| Plugin Name | weichuncai(WP伪春菜) |
|---|---|
| Type of Vulnerability | Stored XSS |
| CVE Number | CVE-2025-7686 |
| Urgency | Medium |
| CVE Publish Date | 2025-08-15 |
| Source URL | CVE-2025-7686 |
WordPress weichuncai (WP伪春菜) ≤ 1.5 — CSRF → Stored XSS (CVE-2025-7686): What Site Owners Must Know and How to Protect Now
Author: Hong Kong Security Expert | Date: 2025-08-16 | Tags: WordPress, Plugin Security, XSS, WAF, Incident Response, Vulnerability
Summary
A recently disclosed vulnerability (CVE-2025-7686) affects the WordPress plugin “weichuncai (WP伪春菜)” versions up to and including 1.5. An unauthenticated attacker can exploit a Cross-Site Request Forgery (CSRF) to store a Cross-Site Scripting (stored XSS) payload on a target site. The vulnerability has a CVSS of 7.1 (Medium) and was publicly disclosed with no official vendor patch available at publication. This article explains the technical details, realistic attack scenarios, detection and logging guidance, immediate mitigations (including virtual patching via a WAF), permanent fixes, and post-incident recovery steps, from the perspective of a Hong Kong security practitioner.

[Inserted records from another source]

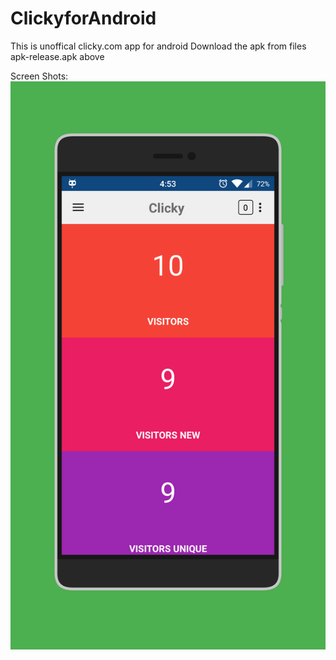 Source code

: # ClickyforAndroid
This is unoffical clicky.com app for android
Download the apk from files apk-release.apk above 

Screen Shots:
<img src="https://github.com/h4h13/ClickyforAndroid/blob/master/imgs/screener_20150721(165549).png">
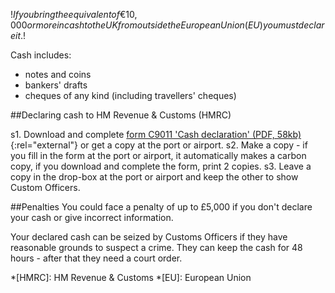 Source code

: $!If you bring the equivalent of €10,000 or more in cash to the UK from outside the European Union (EU) you must declare it.$!

Cash includes:

* notes and coins
* bankers' drafts
* cheques of any kind (including travellers' cheques) 

##Declaring cash to HM Revenue & Customs (HMRC)

s1. Download and complete [form C9011 'Cash declaration' (PDF, 58kb)](http://customs.hmrc.gov.uk/channelsPortalWebApp/downloadFile?contentID=HMCE_PROD1_027549 "Download form C9011 Cash declaration (PDF, 58kb)"){:rel="external"} or get a copy at the port or airport. 
s2. Make a copy - if you fill in the form at the port or airport, it automatically makes a carbon copy, if you download and complete the form, print 2 copies.
s3. Leave a copy in the drop-box at the port or airport and keep the other to show Custom Officers.


##Penalties
You could face a penalty of up to £5,000 if you don't declare your cash or give incorrect information.

Your declared cash can be seized by Customs Officers if they have reasonable grounds to suspect a crime. They can keep the cash for 48 hours - after that they need a court order.

*[HMRC]: HM Revenue & Customs
*[EU]: European Union
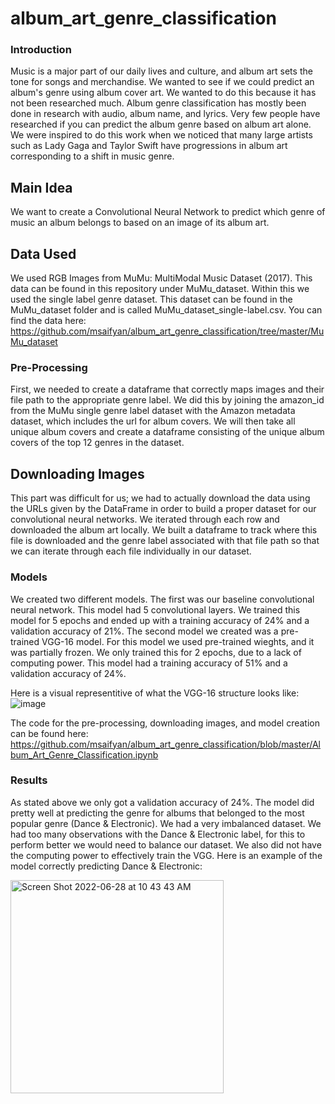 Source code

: # album_art_genre_classification

### Introduction
Music is a major part of our daily lives and culture, and album art sets the tone for songs and merchandise. We wanted to see if we could predict an album's genre using album cover art. We wanted to do this because it has not been researched much. Album genre classification has mostly been done in research with audio, album name, and lyrics. Very few people have researched if you can predict the album genre based on album art alone. We were inspired to do this work when we noticed that many large artists such as Lady Gaga and Taylor Swift have progressions in album art corresponding to a shift in music genre.

## Main Idea 
We want to create a Convolutional Neural Network to predict which genre of music an album belongs to based on an image of its album art. 

## Data Used
We used RGB Images from MuMu: MultiModal Music Dataset (2017). This data can be found in this repository under MuMu_dataset. Within this we used the single label genre dataset. This dataset can be found in the MuMu_dataset folder and is called MuMu_dataset_single-label.csv.
You can find the data here: https://github.com/msaifyan/album_art_genre_classification/tree/master/MuMu_dataset

### Pre-Processing
First, we needed to create a dataframe that correctly maps images and their file path to the appropriate genre label. We did this by joining the amazon_id from the MuMu single genre label dataset with the Amazon metadata dataset, which includes the url for album covers. We will then take all unique album covers and create a dataframe consisting of the unique album covers of the top 12 genres in the dataset.

## Downloading Images
This part was difficult for us; we had to actually download the data using the URLs given by the DataFrame in order to build a proper dataset for our convolutional neural networks. We iterated through each row and downloaded the album art locally. We built a dataframe to track where this file is downloaded and the genre label associated with that file path so that we can iterate through each file individually in our dataset.

### Models
We created two different models. The first was our baseline convolutional neural network. This model had 5 convolutional layers. We trained this model for 5 epochs and ended up with a training accuracy of 24% and a validation accuracy of 21%. The second model we created was a pre-trained VGG-16 model. For this model we used pre-trained wieghts, and it was partially frozen. We only trained this for 2 epochs, due to a lack of computing power. This model had a training accuracy of 51% and a validation accuracy of 24%.

Here is a visual representitive of what the VGG-16 structure looks like: 
![image](https://user-images.githubusercontent.com/47399887/176247533-f3f727cb-de7c-4bd6-bb4e-657a3a70be7c.png)

The code for the pre-processing, downloading images, and model creation can be found here: 
https://github.com/msaifyan/album_art_genre_classification/blob/master/Album_Art_Genre_Classification.ipynb


### Results
As stated above we only got a validation accuracy of 24%. The model did pretty well at predicting the genre for albums that belonged to the most popular genre (Dance & Electronic). We had a very imbalanced dataset. We had too many observations with the Dance & Electronic label, for this to perform better we would need to balance our dataset. We also did not have the computing power to effectively train the VGG. Here is an example of the model correctly predicting Dance & Electronic: 

<img width="341" alt="Screen Shot 2022-06-28 at 10 43 43 AM" src="https://user-images.githubusercontent.com/47399887/176248323-9a6dfeef-217b-4906-bfd2-954e22bd7573.png">



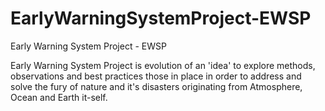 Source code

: # EarlyWarningSystemProject-EWSP
Early Warning System Project - EWSP

Early Warning System Project is evolution of an 'idea' to explore methods, observations and best practices those in place in order to address and solve the fury of nature and it's disasters originating from Atmosphere, Ocean and Earth it-self.

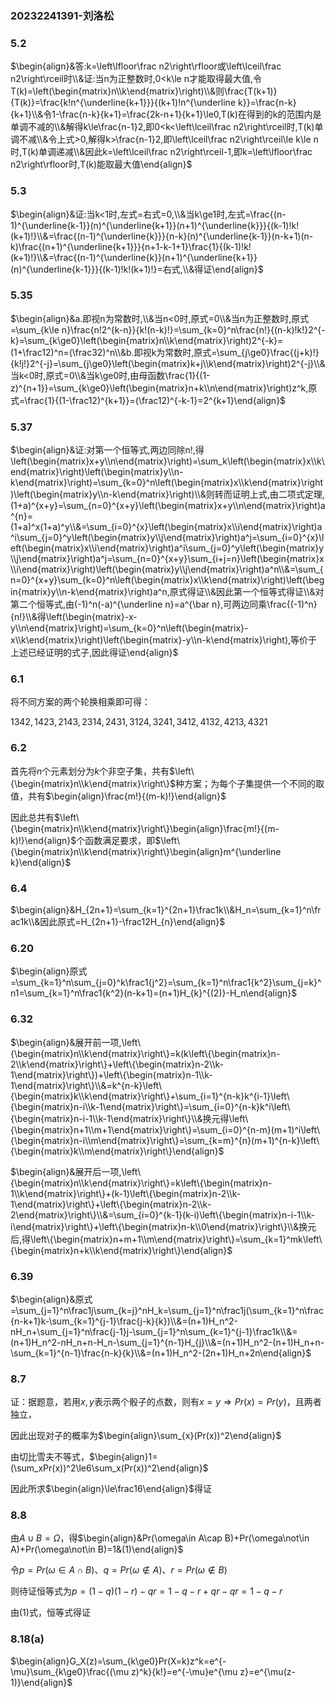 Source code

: ### 20232241391-刘洛松

### 5.2

$\begin{align}&答:k=\left\lfloor\frac n2\right\rfloor或\left\lceil\frac n2\right\rceil时\\&证:当n为正整数时,0<k\le n才能取得最大值,令T(k)=\left(\begin{matrix}n\\k\end{matrix}\right)\\&则\frac{T(k+1)}{T(k)}=\frac{k!n^{\underline{k+1}}}{(k+1)!n^{\underline k}}=\frac{n-k}{k+1}\\&令1-\frac{n-k}{k+1}=\frac{2k-n+1}{k+1}\le0,T(k)在得到的k的范围内是单调不减的\\&解得k\le\frac{n-1}2,即0<k<\left\lceil\frac n2\right\rceil时,T(k)单调不减\\&令上式>0,解得k>\frac{n-1}2,即\left\lceil\frac n2\right\rceil\le k\le n时,T(k)单调递减\\&因此k=\left\lceil\frac n2\right\rceil-1,即k=\left\lfloor\frac n2\right\rfloor时,T(k)能取最大值\end{align}$

### 5.3

$\begin{align}&证:当k<1时,左式=右式=0,\\&当k\ge1时,左式=\frac{(n-1)^{\underline{k-1}}(n)^{\underline{k+1}}(n+1)^{\underline{k}}}{(k-1)!k!(k+1)!}\\&=\frac{(n-1)^{\underline{k}}}{n-k}(n)^{\underline{k-1}}(n-k+1)(n-k)\frac{(n+1)^{\underline{k+1}}}{n+1-k-1+1}\frac{1}{(k-1)!k!(k+1)!}\\&=\frac{(n-1)^{\underline{k}}(n+1)^{\underline{k+1}}(n)^{\underline{k-1}}}{(k-1)!k!(k+1)!}=右式,\\&得证\end{align}$

### 5.35

$\begin{align}&a.即视n为常数时,\\&当n<0时,原式=0\\&当n为正整数时,原式=\sum_{k\le n}\frac{n!2^{k-n}}{k!(n-k)!}=\sum_{k=0}^n\frac{n!}{(n-k)!k!}2^{-k}=\sum_{k\ge0}\left(\begin{matrix}n\\k\end{matrix}\right)2^{-k}=(1+\frac12)^n=(\frac32)^n\\&b.即视k为常数时,原式=\sum_{j\ge0}\frac{(j+k)!}{k!j!}2^{-j}=\sum_{j\ge0}\left(\begin{matrix}k+j\\k\end{matrix}\right)2^{-j}\\&当k<0时,原式=0\\&当k\ge0时,由母函数\frac{1}{(1-z)^{n+1}}=\sum_{k\ge0}\left(\begin{matrix}n+k\\n\end{matrix}\right)z^k,原式=\frac{1}{(1-\frac12)^{k+1}}=(\frac12)^{-k-1}=2^{k+1}\end{align}$

### 5.37

$\begin{align}&证:对第一个恒等式,两边同除n!,得\left(\begin{matrix}x+y\\n\end{matrix}\right)=\sum_k\left(\begin{matrix}x\\k\end{matrix}\right)\left(\begin{matrix}y\\n-k\end{matrix}\right)=\sum_{k=0}^n\left(\begin{matrix}x\\k\end{matrix}\right)\left(\begin{matrix}y\\n-k\end{matrix}\right)\\&则转而证明上式,由二项式定理,(1+a)^{x+y}=\sum_{n=0}^{x+y}\left(\begin{matrix}x+y\\n\end{matrix}\right)a^{n}=(1+a)^x(1+a)^y\\&=\sum_{i=0}^{x}\left(\begin{matrix}x\\i\end{matrix}\right)a^i\sum_{j=0}^y\left(\begin{matrix}y\\j\end{matrix}\right)a^j=\sum_{i=0}^{x}\left(\begin{matrix}x\\i\end{matrix}\right)a^i\sum_{j=0}^y\left(\begin{matrix}y\\j\end{matrix}\right)a^j=\sum_{n=0}^{x+y}\sum_{i+j=n}\left(\begin{matrix}x\\i\end{matrix}\right)\left(\begin{matrix}y\\j\end{matrix}\right)a^n\\&=\sum_{n=0}^{x+y}\sum_{k=0}^n\left(\begin{matrix}x\\k\end{matrix}\right)\left(\begin{matrix}y\\n-k\end{matrix}\right)a^n,原式得证\\&因此第一个恒等式得证\\&对第二个恒等式,由(-1)^n(-a)^{\underline n}=a^{\bar n},可两边同乘\frac{(-1)^n}{n!}\\&得\left(\begin{matrix}-x-y\\n\end{matrix}\right)=\sum_{k=0}^n\left(\begin{matrix}-x\\k\end{matrix}\right)\left(\begin{matrix}-y\\n-k\end{matrix}\right),等价于上述已经证明的式子,因此得证\end{align}$

### 6.1

将不同方案的两个轮换相乘即可得：

$1342,1423,2143,2314,2431,3124,3241,3412,4132,4213,4321$

### 6.2

首先将$n$个元素划分为$k$个非空子集，共有$\left\{\begin{matrix}n\\k\end{matrix}\right\}$种方案；为每个子集提供一个不同的取值，共有$\begin{align}\frac{m!}{(m-k)!}\end{align}$

因此总共有$\left\{\begin{matrix}n\\k\end{matrix}\right\}\begin{align}\frac{m!}{(m-k)!}\end{align}$个函数满足要求，即$\left\{\begin{matrix}n\\k\end{matrix}\right\}\begin{align}m^{\underline k}\end{align}$

### 6.4

$\begin{align}&H_{2n+1}=\sum_{k=1}^{2n+1}\frac1k\\&H_n=\sum_{k=1}^n\frac1k\\&因此原式=H_{2n+1}-\frac12H_{n}\end{align}$

### 6.20

$\begin{align}原式=\sum_{k=1}^n\sum_{j=0}^k\frac1{j^2}=\sum_{k=1}^n\frac1{k^2}\sum_{j=k}^n1=\sum_{k=1}^n\frac1{k^2}(n-k+1)=(n+1)H_{k}^{(2)}-H_n\end{align}$

### 6.32

$\begin{align}&展开前一项,\left\{\begin{matrix}n\\k\end{matrix}\right\}=k(k\left\{\begin{matrix}n-2\\k\end{matrix}\right\}+\left\{\begin{matrix}n-2\\k-1\end{matrix}\right\})+\left\{\begin{matrix}n-1\\k-1\end{matrix}\right\}\\&=k^{n-k}\left\{\begin{matrix}k\\k\end{matrix}\right\}+\sum_{i=1}^{n-k}k^{i-1}\left\{\begin{matrix}n-i\\k-1\end{matrix}\right\}=\sum_{i=0}^{n-k}k^i\left\{\begin{matrix}n-i-1\\k-1\end{matrix}\right\}\\&换元得\left\{\begin{matrix}n+1\\m+1\end{matrix}\right\}=\sum_{i=0}^{n-m}(m+1)^i\left\{\begin{matrix}n-i\\m\end{matrix}\right\}=\sum_{k=m}^{n}(m+1)^{n-k}\left\{\begin{matrix}k\\m\end{matrix}\right\}\end{align}$

$\begin{align}&展开后一项,\left\{\begin{matrix}n\\k\end{matrix}\right\}=k\left\{\begin{matrix}n-1\\k\end{matrix}\right\}+(k-1)\left\{\begin{matrix}n-2\\k-1\end{matrix}\right\}+\left\{\begin{matrix}n-2\\k-2\end{matrix}\right\}\\&=\sum_{i=0}^{k-1}(k-i)\left\{\begin{matrix}n-i-1\\k-i\end{matrix}\right\}+\left\{\begin{matrix}n-k\\0\end{matrix}\right\}\\&换元后,得\left\{\begin{matrix}n+m+1\\m\end{matrix}\right\}=\sum_{k=1}^mk\left\{\begin{matrix}n+k\\k\end{matrix}\right\}\end{align}$

### 6.39

$\begin{align}&原式=\sum_{j=1}^n\frac1j\sum_{k=j}^nH_k=\sum_{j=1}^n\frac1j(\sum_{k=1}^n\frac{n-k+1}k-\sum_{k=1}^{j-1}\frac{j-k}{k})\\&=(n+1)H_n^2-nH_n+\sum_{j=1}^n\frac{j-1}j-\sum_{j=1}^n\sum_{k=1}^{j-1}\frac1k\\&=(n+1)H_n^2-nH_n+n-H_n-\sum_{j=1}^{n-1}H_{j}\\&=(n+1)H_n^2-(n+1)H_n+n-\sum_{k=1}^{n-1}\frac{n-k}{k}\\&=(n+1)H_n^2-(2n+1)H_n+2n\end{align}$

### 8.7

证：据题意，若用$x,y$表示两个骰子的点数，则有$x=y\Rightarrow Pr(x)=Pr(y)$，且两者独立，

因此出现对子的概率为$\begin{align}\sum_{x}(Pr(x))^2\end{align}$

由切比雪夫不等式，$\begin{align}1=(\sum_xPr(x))^2\le6\sum_x(Pr(x))^2\end{align}$

因此所求$\begin{align}\le\frac16\end{align}$得证

### 8.8

由$A\cup B=\Omega$，得$\begin{align}&Pr(\omega\in A\cap B)+Pr(\omega\not\in A)+Pr(\omega\not\in B)=1&(1)\end{align}$

令$p=Pr(\omega\in A\cap B)、q=Pr(\omega\not\in A)、r=Pr(\omega\not\in B)$

则待证恒等式为$p=(1-q)(1-r)-qr=1-q-r+qr-qr=1-q-r$

由$(1)$式，恒等式得证

### 8.18(a)

$\begin{align}G_X(z)=\sum_{k\ge0}Pr(X=k)z^k=e^{-\mu}\sum_{k\ge0}\frac{(\mu z)^k}{k!}=e^{-\mu}e^{\mu z}=e^{\mu(z-1)}\end{align}$ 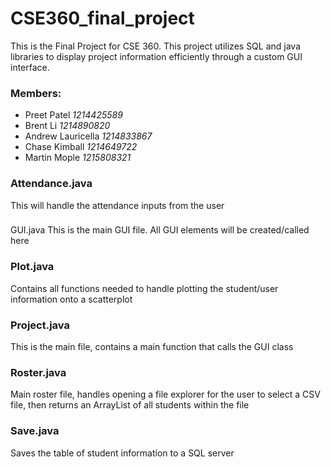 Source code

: # CSE360_final_project
This is the Final Project for CSE 360. This project utilizes SQL and java libraries to display project information efficiently through a custom GUI interface.
### Members:
- Preet Patel         *1214425589*
- Brent Li            *1214890820*
- Andrew Lauricella   *1214833867*
- Chase Kimball       *1214649722*
- Martin Mople        *1215808321*

### Attendance.java
This will handle the attendance inputs from the user

###
GUI.java
This is the main GUI file. All GUI elements will be created/called here


### Plot.java
Contains all functions needed to handle plotting the student/user information onto a scatterplot


### Project.java
This is the main file, contains a main function that calls the GUI class


### Roster.java
Main roster file, handles opening a file explorer for the user to select a CSV file, then returns an ArrayList of all students within the file


### Save.java
Saves the table of student information to a SQL server
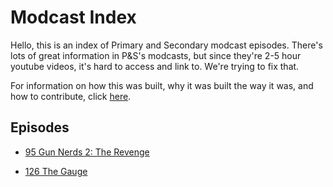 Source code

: 
Modcast Index
======================

Hello, this is an index of Primary and Secondary modcast episodes.
There's lots of great information in P&S's modcasts, but since they're
2-5 hour youtube videos, it's hard to access and link to. We're trying
to fix that.

For information on how this was built, why it was built the way it was,
and how to contribute, click [here](info.md).

Episodes
--------------------

  * [95 Gun Nerds 2: The Revenge](95.md)

  * [126 The Gauge](126.md)
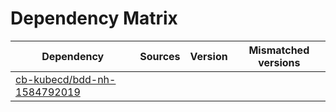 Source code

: # Dependency Matrix

Dependency | Sources | Version | Mismatched versions
---------- | ------- | ------- | -------------------
[cb-kubecd/bdd-nh-1584792019](https://github.com/cb-kubecd/bdd-nh-1584792019.git) |  | []() | 
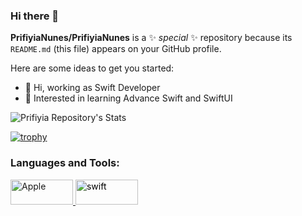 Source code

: ### Hi there 👋

**PrifiyiaNunes/PrifiyiaNunes** is a ✨ _special_ ✨ repository because its `README.md` (this file) appears on your GitHub profile.

Here are some ideas to get you started:

- 🔭 Hi, working as Swift Developer
- 🌱 Interested in learning Advance Swift and SwiftUI
<!--
- 👯 I’m looking to collaborate on ...
- 🤔 I’m looking for help with ...
- 💬 Ask me about ...
- 📫 How to reach me: ...
- 😄 Pronouns: ...
- ⚡ Fun fact: ...
-->
<p align="left">
</p>


![Prifiyia Repository's Stats](https://github-readme-stats.vercel.app/api?username=PrifiyiaNunes&theme=aura_dark&show_icons=true) 

[![trophy](https://github-profile-trophy.vercel.app/?username=PrifiyiaNunes&margin-w=10&theme=algolia)](https://github.com/ryo-ma/github-profile-trophy)

<h3 align="left">Languages and Tools:</h3>
<p align="left"> <a href="https://developer.apple.com/" target="_blank" rel="noreferrer"> 
<img src="https://www.vectorlogo.zone/logos/apple/apple-ar21.svg" alt="Apple" width="100" height="40"/> </a>  <a href="https://developer.apple.com/documentation/swift" target="_blank" rel="noreferrer"> 
<img src="https://www.vectorlogo.zone/logos/swift/swift-ar21.svg" alt="swift" width="100" height="40" style="color: black; text-decoration: underline;text-decoration-style: dotted;"/> </a>  </p> </br></br>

Background: what was disclosed
On 15 August 2025 a public advisory recorded CVE-2025-7686 involving the “weichuncai (WP伪春菜)” WordPress plugin in versions up to 1.5. The core issue: one or more plugin endpoints accept inputs that are persisted and later rendered to site visitors without proper context-sensitive escaping, and those endpoints can be reached via forged requests (CSRF). Because the endpoints do not correctly verify request origin or user intent, an attacker can cause a victim site to store malicious script content. When other visitors load pages containing that stored data, the script executes in their browsers.
- Affected plugin: weichuncai (WP伪春菜)
- Affected versions: ≤ 1.5
- Vulnerability types: CSRF chaining to Stored XSS
- Privilege required: Unauthenticated
- CVE: CVE-2025-7686
- Fix status at disclosure: No official fix available
Vulnerability overview (technical summary)
This issue is a two-part failure:
- CSRF: The plugin exposes a state-changing endpoint without sufficient CSRF protections. On WordPress the standard mechanism is to require and verify a nonce for any state-changing action reachable from a browser. If that check is missing or broken, a remote attacker can trick a user into submitting a request to the vulnerable endpoint.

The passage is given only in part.